Сантини, напряженно скривившись, развернулся к нему:
– Кто такой Руджеро Палладино?
Конвойные остановились, чтобы дать ему поговорить с задержанными.
– Еще один мальчик, которого похитил Отец, – ответил Данте. – Такой же, как я. А помогал ему вот этот связанный нами человек. И хотя у меня нет доказательств, я верю, что есть и другие дети, которых мы должны спасти.
– Ваш похититель двадцать пять лет как мертв, Торре. Вы бредите, – сказал Сантини.
Но Коломба снова почувствовала, что в его словах нет прежней непоколебимой убежденности. Данте прав: у Сантини сдают нервы.
– Тогда почему Немец пытался нас убить?
– Мне неизвестно, что здесь произошло.
Данте улыбнулся:
– Однако вам, как минимум, известно, что Немец опасен, иначе вы бы развязали ему руки. А если мы правы насчет него, то, возможно, не ошибаемся и насчет детей. Это вас и беспокоит.
– Меня беспокоит только, как бы поскорей покончить со всем этим дерьмом, – сказал Сантини. Но тон его до неузнаваемости изменился.
– Так что вам мешает? Покончите с ним наилучшим образом. Распорядитесь вытащить и открыть цистерну.
До сих пор Коломба молчала, чтобы не влезать в их разговор, но больше сдерживаться она не могла:
– Я знаю, каково жить с чувством вины, Сантини. И я от всей души надеюсь, что с тобой этого не случится. Гибель детей ты никогда себе не простишь.

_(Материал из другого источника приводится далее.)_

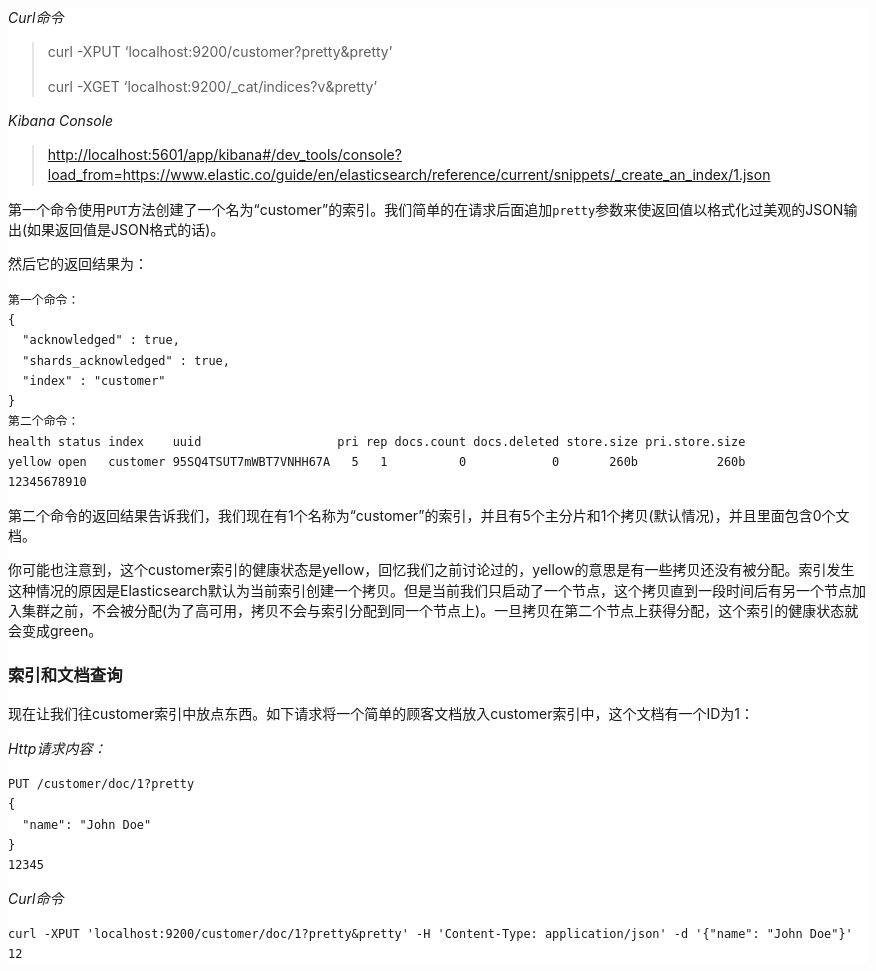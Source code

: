 *Curl命令*

> curl -XPUT ‘localhost:9200/customer?pretty&pretty’
>
> curl -XGET ‘localhost:9200/_cat/indices?v&pretty’

*Kibana Console*

> <http://localhost:5601/app/kibana#/dev_tools/console?load_from=https://www.elastic.co/guide/en/elasticsearch/reference/current/snippets/_create_an_index/1.json>

第一个命令使用`PUT`方法创建了一个名为“customer”的索引。我们简单的在请求后面追加`pretty`参数来使返回值以格式化过美观的JSON输出(如果返回值是JSON格式的话)。

然后它的返回结果为：

```
第一个命令：
{
  "acknowledged" : true,
  "shards_acknowledged" : true,
  "index" : "customer"
}
第二个命令：
health status index    uuid                   pri rep docs.count docs.deleted store.size pri.store.size
yellow open   customer 95SQ4TSUT7mWBT7VNHH67A   5   1          0            0       260b           260b
12345678910
```

第二个命令的返回结果告诉我们，我们现在有1个名称为“customer”的索引，并且有5个主分片和1个拷贝(默认情况)，并且里面包含0个文档。

你可能也注意到，这个customer索引的健康状态是yellow，回忆我们之前讨论过的，yellow的意思是有一些拷贝还没有被分配。索引发生这种情况的原因是Elasticsearch默认为当前索引创建一个拷贝。但是当前我们只启动了一个节点，这个拷贝直到一段时间后有另一个节点加入集群之前，不会被分配(为了高可用，拷贝不会与索引分配到同一个节点上)。一旦拷贝在第二个节点上获得分配，这个索引的健康状态就会变成green。

### 索引和文档查询

现在让我们往customer索引中放点东西。如下请求将一个简单的顾客文档放入customer索引中，这个文档有一个ID为1：

*Http请求内容：*

```
PUT /customer/doc/1?pretty
{
  "name": "John Doe"
}
12345
```

*Curl命令*

```
curl -XPUT 'localhost:9200/customer/doc/1?pretty&pretty' -H 'Content-Type: application/json' -d '{"name": "John Doe"}'
12
```
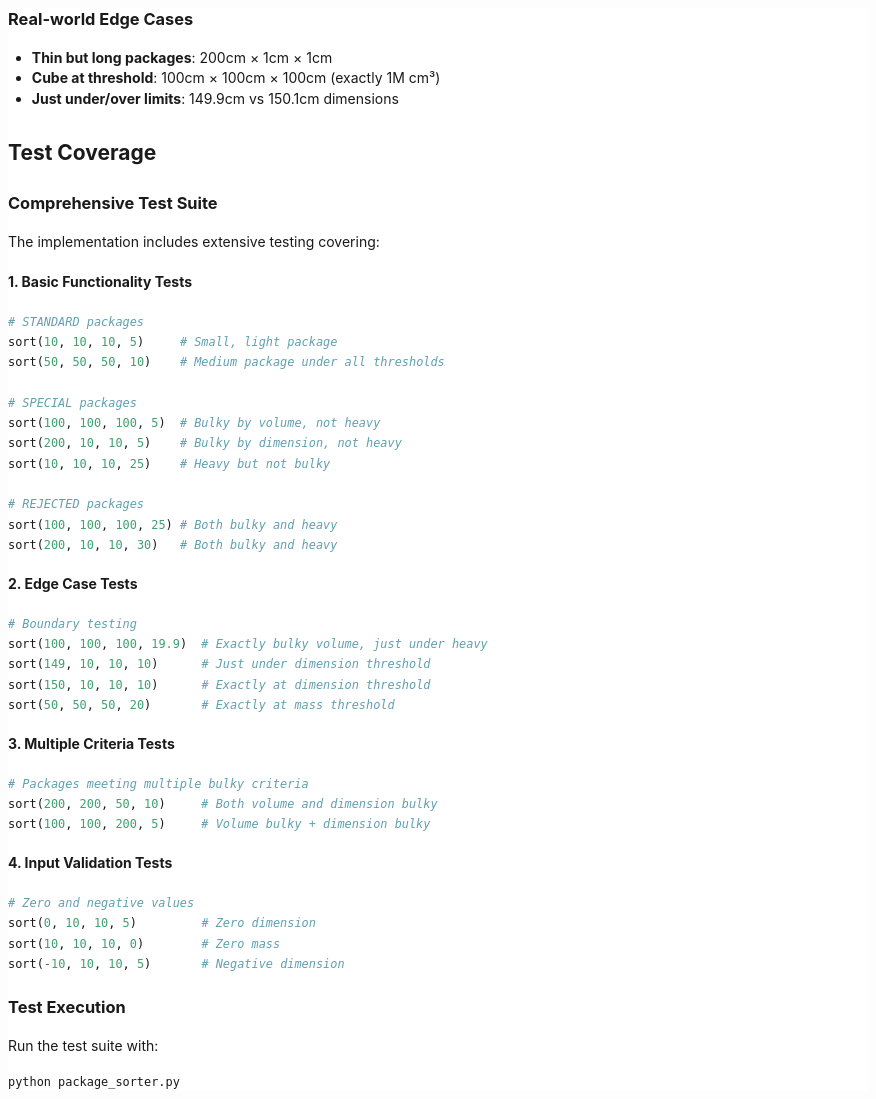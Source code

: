 ### Real-world Edge Cases
- **Thin but long packages**: 200cm × 1cm × 1cm
- **Cube at threshold**: 100cm × 100cm × 100cm (exactly 1M cm³)
- **Just under/over limits**: 149.9cm vs 150.1cm dimensions

## Test Coverage

### Comprehensive Test Suite

The implementation includes extensive testing covering:

#### 1. Basic Functionality Tests
```python
# STANDARD packages
sort(10, 10, 10, 5)     # Small, light package
sort(50, 50, 50, 10)    # Medium package under all thresholds

# SPECIAL packages  
sort(100, 100, 100, 5)  # Bulky by volume, not heavy
sort(200, 10, 10, 5)    # Bulky by dimension, not heavy
sort(10, 10, 10, 25)    # Heavy but not bulky

# REJECTED packages
sort(100, 100, 100, 25) # Both bulky and heavy
sort(200, 10, 10, 30)   # Both bulky and heavy
```

#### 2. Edge Case Tests
```python
# Boundary testing
sort(100, 100, 100, 19.9)  # Exactly bulky volume, just under heavy
sort(149, 10, 10, 10)      # Just under dimension threshold
sort(150, 10, 10, 10)      # Exactly at dimension threshold
sort(50, 50, 50, 20)       # Exactly at mass threshold
```

#### 3. Multiple Criteria Tests
```python
# Packages meeting multiple bulky criteria
sort(200, 200, 50, 10)     # Both volume and dimension bulky
sort(100, 100, 200, 5)     # Volume bulky + dimension bulky
```

#### 4. Input Validation Tests
```python
# Zero and negative values
sort(0, 10, 10, 5)         # Zero dimension
sort(10, 10, 10, 0)        # Zero mass
sort(-10, 10, 10, 5)       # Negative dimension
```

### Test Execution
Run the test suite with:
```python
python package_sorter.py
```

Сантини открыл было рот, чтобы ответить, но так ничего и не сказал. Внезапно он словно увидел себя глазами своих людей. Увидел полицейского средних лет в слишком легком для такой холодной ночи плаще. Младшие по званию побаиваются его из-за вспышек ярости, а старшие попросту сторонятся. Никто из них ему не доверяет. А ведь они правы. Самый худший коп – тот, кому стало на все плевать. Плевать, кого арестовывать, плевать, кого отправлять за решетку, плевать, виновен ли задержанный. Плевать, что кто-то может пострадать или погибнуть. Главное – закрыть дело и не нажить геморроя. Как любила повторять его матушка, нужно уметь «плыть по течению». Он с детства мечтал стать полицейским и представлял, как сослуживцы аплодируют очередному его героическому подвигу, а он купается в лучах заслуженной славы – точь-в-точь как в кино. Но постепенно этот герой исчез. Его место занял хмурый, заурядный функционер, который всегда держит нос по ветру и знает, кому польстить, а кого осудить. Но сейчас, понял Сантини, ему стало плевать и на карьеру. Он чувствовал себя старым и измотанным. У него не осталось ни надежд, ни идеалов.